What you will do:
Your answer should be a single number: how many lines in the data below hold the string "Comprehensive".

Plain-text document sources:
--- --- ---

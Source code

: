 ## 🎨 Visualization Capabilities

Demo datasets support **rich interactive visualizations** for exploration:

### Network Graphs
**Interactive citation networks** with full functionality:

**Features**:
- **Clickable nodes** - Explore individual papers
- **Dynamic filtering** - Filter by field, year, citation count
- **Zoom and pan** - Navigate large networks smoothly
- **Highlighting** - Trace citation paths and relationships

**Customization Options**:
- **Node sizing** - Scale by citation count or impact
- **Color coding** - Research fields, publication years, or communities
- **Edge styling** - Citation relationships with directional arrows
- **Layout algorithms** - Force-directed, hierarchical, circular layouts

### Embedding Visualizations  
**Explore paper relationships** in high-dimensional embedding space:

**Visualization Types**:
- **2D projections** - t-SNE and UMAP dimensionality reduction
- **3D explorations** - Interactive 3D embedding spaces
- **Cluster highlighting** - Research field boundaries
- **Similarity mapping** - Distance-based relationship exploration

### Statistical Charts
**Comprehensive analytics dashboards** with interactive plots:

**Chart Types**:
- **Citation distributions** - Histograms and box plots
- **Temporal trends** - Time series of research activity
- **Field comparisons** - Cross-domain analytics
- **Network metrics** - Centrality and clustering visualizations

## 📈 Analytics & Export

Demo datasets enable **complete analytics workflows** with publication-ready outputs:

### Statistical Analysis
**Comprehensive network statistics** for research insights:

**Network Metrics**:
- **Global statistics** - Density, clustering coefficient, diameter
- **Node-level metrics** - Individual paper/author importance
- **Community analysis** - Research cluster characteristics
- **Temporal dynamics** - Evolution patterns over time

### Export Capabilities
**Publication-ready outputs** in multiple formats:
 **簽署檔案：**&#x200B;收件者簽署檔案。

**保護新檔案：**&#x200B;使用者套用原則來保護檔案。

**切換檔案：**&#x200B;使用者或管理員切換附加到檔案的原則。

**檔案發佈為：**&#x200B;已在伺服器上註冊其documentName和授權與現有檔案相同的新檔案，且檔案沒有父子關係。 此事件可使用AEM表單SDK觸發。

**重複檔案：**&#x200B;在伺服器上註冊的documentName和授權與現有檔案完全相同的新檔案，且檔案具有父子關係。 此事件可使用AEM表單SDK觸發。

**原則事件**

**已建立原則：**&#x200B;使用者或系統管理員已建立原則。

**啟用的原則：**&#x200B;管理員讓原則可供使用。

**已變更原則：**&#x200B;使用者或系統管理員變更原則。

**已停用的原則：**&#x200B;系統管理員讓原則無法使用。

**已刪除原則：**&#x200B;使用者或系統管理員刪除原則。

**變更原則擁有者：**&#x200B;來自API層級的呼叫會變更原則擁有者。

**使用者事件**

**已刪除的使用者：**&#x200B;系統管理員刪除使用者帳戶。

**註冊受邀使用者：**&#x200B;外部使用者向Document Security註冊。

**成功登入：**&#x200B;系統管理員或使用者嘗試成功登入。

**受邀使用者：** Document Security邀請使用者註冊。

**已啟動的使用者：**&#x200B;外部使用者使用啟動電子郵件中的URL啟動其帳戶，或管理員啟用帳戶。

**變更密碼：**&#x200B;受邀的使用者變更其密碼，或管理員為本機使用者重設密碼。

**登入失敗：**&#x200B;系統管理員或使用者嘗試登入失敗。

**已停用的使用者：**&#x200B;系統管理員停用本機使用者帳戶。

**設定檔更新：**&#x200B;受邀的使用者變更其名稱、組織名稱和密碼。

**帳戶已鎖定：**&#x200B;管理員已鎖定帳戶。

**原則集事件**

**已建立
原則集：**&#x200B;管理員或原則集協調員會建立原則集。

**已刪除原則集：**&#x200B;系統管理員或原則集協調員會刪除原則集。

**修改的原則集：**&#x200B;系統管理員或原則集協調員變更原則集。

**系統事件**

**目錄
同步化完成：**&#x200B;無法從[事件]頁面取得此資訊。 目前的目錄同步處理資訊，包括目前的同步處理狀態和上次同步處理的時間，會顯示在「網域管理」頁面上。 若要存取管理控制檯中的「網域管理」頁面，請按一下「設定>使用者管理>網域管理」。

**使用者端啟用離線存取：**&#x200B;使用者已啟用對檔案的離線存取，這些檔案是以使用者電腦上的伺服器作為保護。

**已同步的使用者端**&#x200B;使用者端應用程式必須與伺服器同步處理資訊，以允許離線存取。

--- --- ---

Worked solution:
2